First I thought it was stupid, then when it has happened a few times, you get the hang of it and end up joining in, too. On the M25 recently I saw a rather snazzy yellow Ferrari. “YELLOW CAR NO RETURNS” I shouted to no one in particular, and hit the window.
It reminds me of the mindfulness message – to be present, to be aware of your surroundings. So when you’re driving at 70 miles per hour, trying to remember if you said the right thing in your presentation and did you get the salmon out of the freezer, it’s quite helpful for a yellow car to come streaming by and bring your thoughts back into the present. Just don’t whack too hard.
I was at a women in business brunch today. One solicitor asked for referrals or recommendations of local independent estate agents. The trouble is, she told us, since going back to work after a four year break things have changed. Now, solicitors are very much in the pocket of estate agents. An estate agent refers a buyer for conveyancing, and voila, the solicitor pays a nice £300 or so for the referral. The estate agent can therefore manipulate chains of buyers – ‘use this solicitor, they are great! we use them all the time’ etc etc. Buyers go with this recommendation in the hope that their house purchase will go through smoothly. Extra quick, like. However, if the solicitor is getting a steady stream of work, why speed any one up in favour of another? And why should the buyer look elsewhere for another service (that may be £500 or so cheaper, mind you) if the estate agents selling their dream house recommends that one?
You’d want to do whatever works for you, wouldn’t you? You wouldn’t read the small print that states for each referral the solicitor pays the estate agent £300. Because you want the house.
Just like the way I’ve had this really expensive shampoo for ages. It’s meant to HELP my hair, goddammit. I thought – I know I’ll tell the hairdresser this week, this stuff is really dud. Then I read the small print. I’ve just used it the way they recommend instead of the way I assume it works. It’s quite good, actually.
And another thing – the skills and pay gap.
Yes we covered this at the brunch too. God it was depressing. How much talent goes to waste (because we’re female and can have babies, basically) How little flexible roles there are for senior and mid-level execs (because it’s men in senior roles, making all the decisions, obv.)
The mall glimmer of hope was hearing about the 30 Per Cent Club aiming at getting more women in senior decision making roles. And then reading The Sunday Times Magazine and hearing about ‘Come-Back Communities’ – that help retrain and refresh women to get back into the work place.Phew. I bet they are all started by women 😉
I was quite surprised to hear this at a recent women in business conference. An entrepreneur and mother of three telling a room of startup business women, mums, partners – ‘we have time’?
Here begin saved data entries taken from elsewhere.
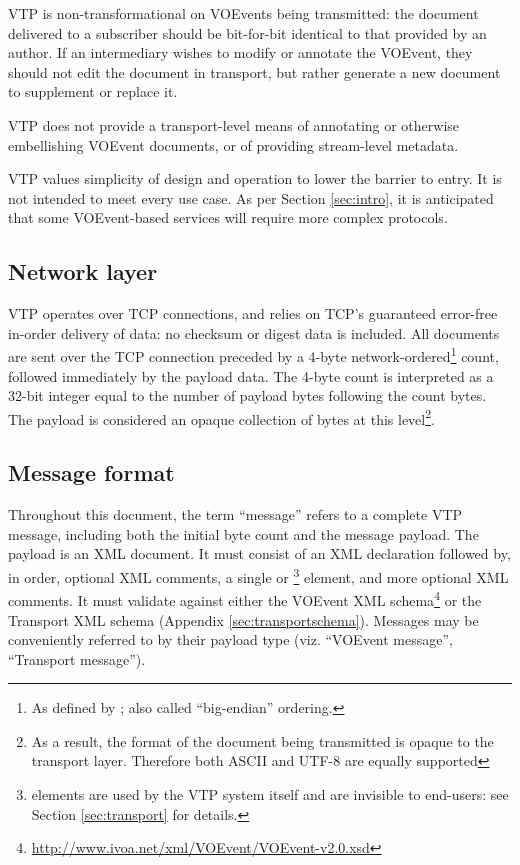 \documentclass[a4paper,11pt]{ivoa}
\begin{document}
VTP is non-transformational on VOEvents being transmitted: the document
delivered to a subscriber should be bit-for-bit identical to that provided by
an author. If an intermediary wishes to modify or annotate the VOEvent, they
should not edit the document in transport, but rather generate a new document
to supplement or replace it.

VTP does not provide a transport-level means of annotating or otherwise
embellishing VOEvent documents, or of providing stream-level metadata.

VTP values simplicity of design and operation to lower the barrier to entry. It
is not intended to meet every use case. As per Section \ref{sec:intro}, it is
anticipated that some VOEvent-based services will require more complex
protocols.

\subsection{Network layer}

VTP operates over TCP \citep{Cerf:1974} connections, and relies on TCP's
guaranteed error-free in-order delivery of data: no checksum or digest data is
included. All documents are sent over the TCP connection preceded by a 4-byte
network-ordered\footnote{As defined by \citet{Reynolds:1994}; also called
``big-endian'' ordering.} count, followed immediately by the payload data. The
4-byte count is interpreted as a 32-bit integer equal to the number of payload
bytes following the count bytes. The payload is considered an opaque
collection of bytes at this level\footnote{As a result, the format of the
document being transmitted is opaque to the transport layer. Therefore both
ASCII and UTF-8 are equally supported}.

\subsection{Message format}
\label{sec:common:format}

Throughout this document, the term ``message'' refers to a complete VTP
message, including both the initial byte count and the message payload.  The
payload is an XML document. It must consist of an XML declaration followed by,
in order, optional XML comments, a single  or
\footnote{  elements are used by
the VTP system itself and are invisible to end-users: see Section
\ref{sec:transport} for details.} element, and more optional XML comments. It
must validate against either the VOEvent XML
schema\footnote{\url{http://www.ivoa.net/xml/VOEvent/VOEvent-v2.0.xsd}} or the
Transport XML schema (Appendix \ref{sec:transportschema}). Messages may be
conveniently referred to by their payload type (viz. ``VOEvent message'',
``Transport message'').
\end{document}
For the past 10 years or so I have felt as if I am on a permanent countdown. Has the baby breastfed for long enough? Has the baby slept for long enough? Then I go back to work and it was finding 20 minutes to finish a report before running to meet the nursery pick-up time. Speeding through traffic, wishing for a clear journey.
That’s moved to to seeing if I can just squeeze in mopping the floor, clearing out the litter tray, checking my diary, Tweeting and doing my hair as I can see a spare window of 10 minutes until the school run (Ages!!) Basically, I’ve been operating at high speed – and high stress levels over a long period of time.
And then I hear that! I have time? Well by god perhaps I do. Having just completed the MIND Run Every Day challenge apart from making me realise I need a new pair of running leggings, it made me realise I could choose the way I wanted to spend my time.
So if I wanted to go for a run for half an hour I could and the world wouldn’t stop. (Neither would the washing be done or the litter tray emptied, but that would be my choice.)
And if I could fit in half an hour a day for a jog – what else could I do? Perhaps I could stop multitasking and talk to my teenager. Which I am now going to do.